--- ABOUT THIS TASK ---
Give the entries again, exactly as written.

--- INFORMATION GIVEN ---

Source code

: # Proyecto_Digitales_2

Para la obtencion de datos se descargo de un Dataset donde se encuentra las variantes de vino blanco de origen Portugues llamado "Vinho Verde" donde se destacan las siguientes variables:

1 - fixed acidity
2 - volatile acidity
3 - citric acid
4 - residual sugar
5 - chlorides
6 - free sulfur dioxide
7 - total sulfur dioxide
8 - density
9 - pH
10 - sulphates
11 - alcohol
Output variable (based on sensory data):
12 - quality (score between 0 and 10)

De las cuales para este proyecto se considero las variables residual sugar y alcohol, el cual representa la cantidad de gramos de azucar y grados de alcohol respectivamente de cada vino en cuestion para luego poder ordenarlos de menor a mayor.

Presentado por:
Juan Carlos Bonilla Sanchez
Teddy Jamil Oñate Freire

--- WRITTEN RESPONSE ---
Source code

: # Proyecto_Digitales_2

Para la obtencion de datos se descargo de un Dataset donde se encuentra las variantes de vino blanco de origen Portugues llamado "Vinho Verde" donde se destacan las siguientes variables:

1 - fixed acidity
2 - volatile acidity
3 - citric acid
4 - residual sugar
5 - chlorides
6 - free sulfur dioxide
7 - total sulfur dioxide
8 - density
9 - pH
10 - sulphates
11 - alcohol
Output variable (based on sensory data):
12 - quality (score between 0 and 10)

De las cuales para este proyecto se considero las variables residual sugar y alcohol, el cual representa la cantidad de gramos de azucar y grados de alcohol respectivamente de cada vino en cuestion para luego poder ordenarlos de menor a mayor.

Presentado por:
Juan Carlos Bonilla Sanchez
Teddy Jamil Oñate Freire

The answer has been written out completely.